If older audiences were hesitant to attend a concert before, the recent cases of high-profile postponements caused by the new highly contagious coronavirus variant aren’t going to settle their worries. Last week, the British superstar Adele was forced to scuttle a series of concerts at Caesars Palace Hotel in Las Vegas.
“We’ve tried absolutely everything that we can to put it together in time and for it to be good enough for you,” Adele said in a tearful video posted on Instagram. The Rolling in the Deep singer said half her crew had contracted the virus.
This week, Elton John announced that he had been stricken by COVID-19, which forced him to postpone two Dallas concerts on a farewell tour that he had just restarted after a two-year hiatus. “It’s always a massive disappointment to move shows and I’m so sorry to anyone who’s been inconvenienced by this but, I want to keep myself and my team safe,’” Mr. John said on Instagram.
The 74-year-old piano man said his symptoms were “mild,” and that he expected to be back on stage for a Saturday night engagement in Little Rock, Ark.
Less newsworthy, a series of concerts in Florida by the Toronto-based Classic Albums Live was called off when many of the crew and musicians contracted COVID-19 during a recent string of shows in Florida. “It spread through us like wildfire,” said Craig Martin, chief executive officer and founder of the touring group, which presents iconic albums in their entirety.
Concerts by Classic Albums Live attract older audiences. Upcoming dates include a performance of Fleetwood Mac’s 1977 album Rumours in Orlando, Fla., and a presentation of Led Zeppelin I in Medicine Hat. Like others, Mr. Martin has experienced a soft ticket market. “It’s slow all over. We just did six shows in the United States, none at the numbers we’ve previously seen.”
Because of the nearly two-year-long pandemic, his concerts in Canada in particular have been postponed and rescheduled multiple times.
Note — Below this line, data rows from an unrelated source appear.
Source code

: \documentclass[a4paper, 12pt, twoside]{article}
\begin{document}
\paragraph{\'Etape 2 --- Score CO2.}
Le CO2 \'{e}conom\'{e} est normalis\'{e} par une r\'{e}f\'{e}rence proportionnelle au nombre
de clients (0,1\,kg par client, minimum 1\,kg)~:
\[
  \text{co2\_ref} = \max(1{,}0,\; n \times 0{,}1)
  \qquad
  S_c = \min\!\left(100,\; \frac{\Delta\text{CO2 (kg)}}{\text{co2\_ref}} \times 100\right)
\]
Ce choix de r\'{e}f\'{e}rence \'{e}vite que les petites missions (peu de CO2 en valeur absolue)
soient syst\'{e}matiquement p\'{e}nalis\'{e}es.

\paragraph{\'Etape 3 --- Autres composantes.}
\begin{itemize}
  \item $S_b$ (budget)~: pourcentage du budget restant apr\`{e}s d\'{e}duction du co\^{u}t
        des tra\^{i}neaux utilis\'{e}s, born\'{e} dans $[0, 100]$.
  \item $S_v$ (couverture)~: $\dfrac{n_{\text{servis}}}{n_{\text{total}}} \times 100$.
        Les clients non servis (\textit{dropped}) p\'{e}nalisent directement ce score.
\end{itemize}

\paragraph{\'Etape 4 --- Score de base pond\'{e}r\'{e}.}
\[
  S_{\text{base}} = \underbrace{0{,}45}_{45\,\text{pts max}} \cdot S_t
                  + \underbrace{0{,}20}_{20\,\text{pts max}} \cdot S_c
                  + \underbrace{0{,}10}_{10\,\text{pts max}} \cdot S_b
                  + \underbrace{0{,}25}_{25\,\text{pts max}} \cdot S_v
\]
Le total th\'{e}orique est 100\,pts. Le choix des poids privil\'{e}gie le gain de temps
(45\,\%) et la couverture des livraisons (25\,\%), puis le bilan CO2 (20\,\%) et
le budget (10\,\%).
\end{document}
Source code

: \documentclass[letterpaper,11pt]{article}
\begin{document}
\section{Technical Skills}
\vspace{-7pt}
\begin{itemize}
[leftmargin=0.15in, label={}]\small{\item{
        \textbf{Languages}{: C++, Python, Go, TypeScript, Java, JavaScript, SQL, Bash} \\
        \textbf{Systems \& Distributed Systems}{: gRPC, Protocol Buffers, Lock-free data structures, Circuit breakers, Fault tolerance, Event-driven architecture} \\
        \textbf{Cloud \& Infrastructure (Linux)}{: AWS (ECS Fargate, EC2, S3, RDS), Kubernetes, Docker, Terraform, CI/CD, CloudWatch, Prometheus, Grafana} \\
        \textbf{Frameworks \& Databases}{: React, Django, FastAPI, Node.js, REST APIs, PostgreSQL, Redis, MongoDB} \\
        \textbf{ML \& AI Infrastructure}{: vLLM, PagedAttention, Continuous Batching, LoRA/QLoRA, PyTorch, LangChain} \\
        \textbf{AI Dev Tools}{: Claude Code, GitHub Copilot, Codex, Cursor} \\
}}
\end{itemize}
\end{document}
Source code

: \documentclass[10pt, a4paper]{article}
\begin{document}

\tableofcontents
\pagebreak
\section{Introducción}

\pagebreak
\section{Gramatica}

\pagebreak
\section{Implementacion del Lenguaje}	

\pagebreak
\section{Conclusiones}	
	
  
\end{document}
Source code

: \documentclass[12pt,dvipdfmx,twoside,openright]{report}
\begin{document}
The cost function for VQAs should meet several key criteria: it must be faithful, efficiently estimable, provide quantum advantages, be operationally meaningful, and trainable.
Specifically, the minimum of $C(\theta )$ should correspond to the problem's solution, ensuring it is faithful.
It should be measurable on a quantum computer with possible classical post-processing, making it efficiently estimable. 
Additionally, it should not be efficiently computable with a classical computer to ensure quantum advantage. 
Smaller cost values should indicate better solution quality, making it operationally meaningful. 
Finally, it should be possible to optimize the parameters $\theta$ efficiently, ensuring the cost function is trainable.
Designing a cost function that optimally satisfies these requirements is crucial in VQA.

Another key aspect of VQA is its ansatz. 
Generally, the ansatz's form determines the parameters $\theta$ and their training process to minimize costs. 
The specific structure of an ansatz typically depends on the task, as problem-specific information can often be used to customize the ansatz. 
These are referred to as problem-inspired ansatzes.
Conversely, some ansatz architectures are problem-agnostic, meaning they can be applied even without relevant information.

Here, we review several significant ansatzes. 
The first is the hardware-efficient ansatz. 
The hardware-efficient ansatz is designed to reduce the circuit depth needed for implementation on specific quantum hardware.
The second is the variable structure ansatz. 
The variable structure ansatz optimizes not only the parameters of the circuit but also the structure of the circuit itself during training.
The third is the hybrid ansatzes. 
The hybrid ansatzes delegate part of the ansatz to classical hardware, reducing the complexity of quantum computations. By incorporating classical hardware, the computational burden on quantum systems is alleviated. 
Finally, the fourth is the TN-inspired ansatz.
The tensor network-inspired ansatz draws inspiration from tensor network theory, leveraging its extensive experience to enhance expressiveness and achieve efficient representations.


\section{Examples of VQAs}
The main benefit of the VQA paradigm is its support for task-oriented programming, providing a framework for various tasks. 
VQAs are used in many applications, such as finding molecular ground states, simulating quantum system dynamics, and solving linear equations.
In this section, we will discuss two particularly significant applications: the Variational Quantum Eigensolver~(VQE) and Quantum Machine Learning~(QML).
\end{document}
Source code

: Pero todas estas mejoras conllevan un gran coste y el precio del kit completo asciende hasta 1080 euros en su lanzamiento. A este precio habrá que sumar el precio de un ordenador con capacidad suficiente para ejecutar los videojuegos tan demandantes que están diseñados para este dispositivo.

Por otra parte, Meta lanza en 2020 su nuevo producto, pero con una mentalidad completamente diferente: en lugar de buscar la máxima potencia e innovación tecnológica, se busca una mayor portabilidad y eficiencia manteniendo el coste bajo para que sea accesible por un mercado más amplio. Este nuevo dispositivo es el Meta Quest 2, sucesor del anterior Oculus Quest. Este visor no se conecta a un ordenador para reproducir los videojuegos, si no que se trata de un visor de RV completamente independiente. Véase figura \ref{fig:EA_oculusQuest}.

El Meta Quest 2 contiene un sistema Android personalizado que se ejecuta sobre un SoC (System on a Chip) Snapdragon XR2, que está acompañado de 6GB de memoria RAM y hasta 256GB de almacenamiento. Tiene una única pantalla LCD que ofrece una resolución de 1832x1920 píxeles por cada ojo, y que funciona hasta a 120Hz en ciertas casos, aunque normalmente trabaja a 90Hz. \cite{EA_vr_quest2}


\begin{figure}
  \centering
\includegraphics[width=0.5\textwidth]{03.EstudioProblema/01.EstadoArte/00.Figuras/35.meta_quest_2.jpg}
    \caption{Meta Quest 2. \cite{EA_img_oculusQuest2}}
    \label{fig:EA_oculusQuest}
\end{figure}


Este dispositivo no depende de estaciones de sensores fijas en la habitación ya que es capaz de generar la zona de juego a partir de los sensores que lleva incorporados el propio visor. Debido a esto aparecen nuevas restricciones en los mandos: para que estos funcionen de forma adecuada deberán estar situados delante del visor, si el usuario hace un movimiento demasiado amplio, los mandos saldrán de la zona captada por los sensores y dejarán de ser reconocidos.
It has caused a bottleneck of six concerts scheduled for Toronto’s Massey Hall alone in the next four months, including live renditions of Paul Simon’s Graceland in April and U2′s Joshua Tree in May. Fans of Classic Albums Live are loyal, but that’s a lot of shows in a short time span.
“Are we going to burn out the market? I don’t know,” Mr. Martin said. “The shows we’ve been doing lately haven’t been at the capacity we were looking for, but we’re so thankful to be touring.”